> Extracted data
--------
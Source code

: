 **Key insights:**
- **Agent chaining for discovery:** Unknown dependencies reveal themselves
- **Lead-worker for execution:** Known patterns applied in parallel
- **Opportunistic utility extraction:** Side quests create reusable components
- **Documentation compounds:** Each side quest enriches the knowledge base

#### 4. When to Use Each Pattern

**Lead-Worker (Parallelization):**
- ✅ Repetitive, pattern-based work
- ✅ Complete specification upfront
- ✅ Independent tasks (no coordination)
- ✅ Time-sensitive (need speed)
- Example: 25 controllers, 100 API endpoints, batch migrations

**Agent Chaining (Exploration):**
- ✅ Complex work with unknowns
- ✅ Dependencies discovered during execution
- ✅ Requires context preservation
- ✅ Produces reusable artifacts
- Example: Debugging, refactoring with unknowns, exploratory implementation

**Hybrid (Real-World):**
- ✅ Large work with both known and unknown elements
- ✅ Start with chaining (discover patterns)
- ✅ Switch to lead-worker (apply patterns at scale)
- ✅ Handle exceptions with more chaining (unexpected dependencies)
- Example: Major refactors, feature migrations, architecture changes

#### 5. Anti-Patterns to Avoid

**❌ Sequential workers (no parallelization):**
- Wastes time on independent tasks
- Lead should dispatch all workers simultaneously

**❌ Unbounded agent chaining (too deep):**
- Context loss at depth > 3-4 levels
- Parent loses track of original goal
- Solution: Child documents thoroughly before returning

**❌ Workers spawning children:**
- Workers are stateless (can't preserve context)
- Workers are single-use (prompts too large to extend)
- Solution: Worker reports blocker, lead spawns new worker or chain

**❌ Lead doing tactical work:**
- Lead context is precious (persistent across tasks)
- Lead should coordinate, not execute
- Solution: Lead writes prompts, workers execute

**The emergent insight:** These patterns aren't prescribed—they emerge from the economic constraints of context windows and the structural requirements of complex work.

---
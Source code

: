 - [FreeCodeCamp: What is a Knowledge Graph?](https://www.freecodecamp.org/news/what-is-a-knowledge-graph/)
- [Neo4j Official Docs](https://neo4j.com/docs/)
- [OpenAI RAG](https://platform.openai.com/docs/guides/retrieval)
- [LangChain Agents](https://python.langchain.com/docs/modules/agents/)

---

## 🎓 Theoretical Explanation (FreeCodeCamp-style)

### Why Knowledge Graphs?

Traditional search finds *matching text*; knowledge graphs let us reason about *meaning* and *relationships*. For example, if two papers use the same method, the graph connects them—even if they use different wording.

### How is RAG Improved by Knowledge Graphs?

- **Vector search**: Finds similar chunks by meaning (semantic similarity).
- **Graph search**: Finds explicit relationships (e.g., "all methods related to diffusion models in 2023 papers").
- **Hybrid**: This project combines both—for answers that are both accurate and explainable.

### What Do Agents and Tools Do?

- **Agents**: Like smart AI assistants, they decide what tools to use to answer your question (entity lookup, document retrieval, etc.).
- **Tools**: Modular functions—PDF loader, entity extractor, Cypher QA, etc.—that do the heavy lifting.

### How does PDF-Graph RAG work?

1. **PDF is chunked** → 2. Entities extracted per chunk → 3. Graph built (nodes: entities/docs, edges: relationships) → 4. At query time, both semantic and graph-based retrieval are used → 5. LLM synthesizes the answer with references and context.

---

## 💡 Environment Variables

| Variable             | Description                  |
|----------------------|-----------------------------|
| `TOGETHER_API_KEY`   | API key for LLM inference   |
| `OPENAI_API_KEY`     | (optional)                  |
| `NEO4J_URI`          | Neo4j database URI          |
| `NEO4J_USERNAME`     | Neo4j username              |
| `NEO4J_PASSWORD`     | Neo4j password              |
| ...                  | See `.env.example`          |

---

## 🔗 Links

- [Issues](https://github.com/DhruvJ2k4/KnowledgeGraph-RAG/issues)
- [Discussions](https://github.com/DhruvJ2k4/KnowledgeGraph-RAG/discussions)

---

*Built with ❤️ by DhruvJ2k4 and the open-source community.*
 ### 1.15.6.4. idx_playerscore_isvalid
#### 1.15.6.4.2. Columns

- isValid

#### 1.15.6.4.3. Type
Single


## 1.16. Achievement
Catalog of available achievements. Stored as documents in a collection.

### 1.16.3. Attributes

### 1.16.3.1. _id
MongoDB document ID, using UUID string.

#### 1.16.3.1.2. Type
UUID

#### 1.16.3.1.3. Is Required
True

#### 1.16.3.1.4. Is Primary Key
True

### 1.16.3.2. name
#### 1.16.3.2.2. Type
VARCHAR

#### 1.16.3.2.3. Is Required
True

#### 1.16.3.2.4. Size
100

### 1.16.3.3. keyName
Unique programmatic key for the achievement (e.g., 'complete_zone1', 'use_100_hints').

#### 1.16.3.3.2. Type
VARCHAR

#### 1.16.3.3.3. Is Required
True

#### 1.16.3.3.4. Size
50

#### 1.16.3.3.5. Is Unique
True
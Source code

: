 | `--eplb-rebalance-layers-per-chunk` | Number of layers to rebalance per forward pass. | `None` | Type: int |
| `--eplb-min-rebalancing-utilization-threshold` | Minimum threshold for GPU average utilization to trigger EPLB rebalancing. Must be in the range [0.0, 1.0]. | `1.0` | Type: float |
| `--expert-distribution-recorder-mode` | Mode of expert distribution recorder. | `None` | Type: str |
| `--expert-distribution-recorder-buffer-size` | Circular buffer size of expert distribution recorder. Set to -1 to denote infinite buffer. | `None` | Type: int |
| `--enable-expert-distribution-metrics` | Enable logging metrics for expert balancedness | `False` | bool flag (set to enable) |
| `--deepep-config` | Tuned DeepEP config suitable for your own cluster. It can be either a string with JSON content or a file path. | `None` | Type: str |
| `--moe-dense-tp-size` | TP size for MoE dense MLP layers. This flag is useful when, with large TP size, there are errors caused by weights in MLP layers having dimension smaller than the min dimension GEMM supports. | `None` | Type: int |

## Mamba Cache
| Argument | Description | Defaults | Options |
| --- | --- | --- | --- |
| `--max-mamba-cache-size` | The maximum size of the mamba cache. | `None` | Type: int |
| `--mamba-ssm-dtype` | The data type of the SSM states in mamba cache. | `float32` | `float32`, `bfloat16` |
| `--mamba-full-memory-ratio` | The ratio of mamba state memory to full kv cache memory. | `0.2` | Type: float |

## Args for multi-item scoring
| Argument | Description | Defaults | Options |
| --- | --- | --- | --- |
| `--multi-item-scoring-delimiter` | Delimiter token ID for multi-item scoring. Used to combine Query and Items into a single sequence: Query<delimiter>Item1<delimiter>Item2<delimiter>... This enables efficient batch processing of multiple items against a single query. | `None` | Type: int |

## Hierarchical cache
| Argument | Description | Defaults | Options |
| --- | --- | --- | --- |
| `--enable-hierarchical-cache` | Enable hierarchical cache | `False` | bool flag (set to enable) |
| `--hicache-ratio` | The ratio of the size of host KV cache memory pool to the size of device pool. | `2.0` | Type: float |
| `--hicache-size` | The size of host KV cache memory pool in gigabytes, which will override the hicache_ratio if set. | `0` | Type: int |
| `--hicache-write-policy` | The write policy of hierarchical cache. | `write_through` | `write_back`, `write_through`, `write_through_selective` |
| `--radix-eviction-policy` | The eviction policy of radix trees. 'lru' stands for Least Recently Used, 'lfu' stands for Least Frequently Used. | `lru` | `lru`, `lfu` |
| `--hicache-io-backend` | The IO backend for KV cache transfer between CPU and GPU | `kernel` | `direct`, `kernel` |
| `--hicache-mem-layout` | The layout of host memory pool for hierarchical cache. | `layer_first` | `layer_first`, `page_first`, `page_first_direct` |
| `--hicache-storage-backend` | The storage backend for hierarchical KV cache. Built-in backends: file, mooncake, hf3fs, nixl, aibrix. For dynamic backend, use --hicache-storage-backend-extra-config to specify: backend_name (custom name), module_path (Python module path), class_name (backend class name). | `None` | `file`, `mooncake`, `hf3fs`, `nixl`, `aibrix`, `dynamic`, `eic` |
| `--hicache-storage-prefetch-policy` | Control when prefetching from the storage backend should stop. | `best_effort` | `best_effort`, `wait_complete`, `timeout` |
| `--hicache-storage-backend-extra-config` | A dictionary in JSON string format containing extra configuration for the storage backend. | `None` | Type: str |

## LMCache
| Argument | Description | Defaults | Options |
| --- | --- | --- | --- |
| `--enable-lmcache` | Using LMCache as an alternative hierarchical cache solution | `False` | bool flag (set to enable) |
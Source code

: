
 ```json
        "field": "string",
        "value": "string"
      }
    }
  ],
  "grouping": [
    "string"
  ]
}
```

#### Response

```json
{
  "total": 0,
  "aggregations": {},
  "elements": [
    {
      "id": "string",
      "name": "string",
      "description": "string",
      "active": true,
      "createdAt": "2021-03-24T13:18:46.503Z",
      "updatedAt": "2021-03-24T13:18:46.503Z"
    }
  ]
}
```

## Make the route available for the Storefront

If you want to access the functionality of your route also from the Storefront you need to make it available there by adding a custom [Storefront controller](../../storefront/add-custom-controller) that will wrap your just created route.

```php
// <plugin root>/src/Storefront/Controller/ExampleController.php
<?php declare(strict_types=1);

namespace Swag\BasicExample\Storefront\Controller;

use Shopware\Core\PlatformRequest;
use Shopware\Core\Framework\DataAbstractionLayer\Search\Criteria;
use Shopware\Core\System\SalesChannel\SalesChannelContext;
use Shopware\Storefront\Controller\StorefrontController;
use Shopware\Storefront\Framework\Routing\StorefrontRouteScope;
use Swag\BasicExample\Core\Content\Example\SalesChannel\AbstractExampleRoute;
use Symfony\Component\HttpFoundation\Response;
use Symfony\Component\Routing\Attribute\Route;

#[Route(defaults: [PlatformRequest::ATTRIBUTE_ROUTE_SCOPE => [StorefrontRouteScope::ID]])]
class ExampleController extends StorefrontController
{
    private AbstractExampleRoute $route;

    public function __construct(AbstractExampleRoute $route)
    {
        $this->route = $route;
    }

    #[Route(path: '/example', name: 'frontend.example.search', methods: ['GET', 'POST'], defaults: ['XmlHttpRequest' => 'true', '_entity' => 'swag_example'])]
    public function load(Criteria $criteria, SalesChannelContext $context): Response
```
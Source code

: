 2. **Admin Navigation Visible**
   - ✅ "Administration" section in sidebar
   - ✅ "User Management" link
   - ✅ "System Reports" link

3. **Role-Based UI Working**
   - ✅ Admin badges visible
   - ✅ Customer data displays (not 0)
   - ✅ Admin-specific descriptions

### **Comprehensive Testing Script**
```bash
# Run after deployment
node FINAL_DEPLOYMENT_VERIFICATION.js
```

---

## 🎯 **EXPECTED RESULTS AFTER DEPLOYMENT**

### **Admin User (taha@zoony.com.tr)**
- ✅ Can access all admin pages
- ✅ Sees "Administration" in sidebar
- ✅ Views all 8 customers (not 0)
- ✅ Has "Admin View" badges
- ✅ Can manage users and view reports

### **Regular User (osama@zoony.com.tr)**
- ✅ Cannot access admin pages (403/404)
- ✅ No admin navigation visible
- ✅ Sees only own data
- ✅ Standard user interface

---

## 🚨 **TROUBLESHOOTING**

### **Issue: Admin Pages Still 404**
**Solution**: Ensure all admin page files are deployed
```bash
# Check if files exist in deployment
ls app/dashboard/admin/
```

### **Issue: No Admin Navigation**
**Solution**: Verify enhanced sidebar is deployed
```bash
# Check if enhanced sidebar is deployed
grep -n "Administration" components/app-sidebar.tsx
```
--------
> Prompt
Repeat every line of the data word for word until you have repeated the line that contains "#### 5. Anti-Patterns to Avoid", which is the last one to include.

> Solution to this problem
Source code

: **Key insights:**
- **Agent chaining for discovery:** Unknown dependencies reveal themselves
- **Lead-worker for execution:** Known patterns applied in parallel
- **Opportunistic utility extraction:** Side quests create reusable components
- **Documentation compounds:** Each side quest enriches the knowledge base

#### 4. When to Use Each Pattern

**Lead-Worker (Parallelization):**
- ✅ Repetitive, pattern-based work
- ✅ Complete specification upfront
- ✅ Independent tasks (no coordination)
- ✅ Time-sensitive (need speed)
- Example: 25 controllers, 100 API endpoints, batch migrations

**Agent Chaining (Exploration):**
- ✅ Complex work with unknowns
- ✅ Dependencies discovered during execution
- ✅ Requires context preservation
- ✅ Produces reusable artifacts
- Example: Debugging, refactoring with unknowns, exploratory implementation

**Hybrid (Real-World):**
- ✅ Large work with both known and unknown elements
- ✅ Start with chaining (discover patterns)
- ✅ Switch to lead-worker (apply patterns at scale)
- ✅ Handle exceptions with more chaining (unexpected dependencies)
- Example: Major refactors, feature migrations, architecture changes

#### 5. Anti-Patterns to Avoid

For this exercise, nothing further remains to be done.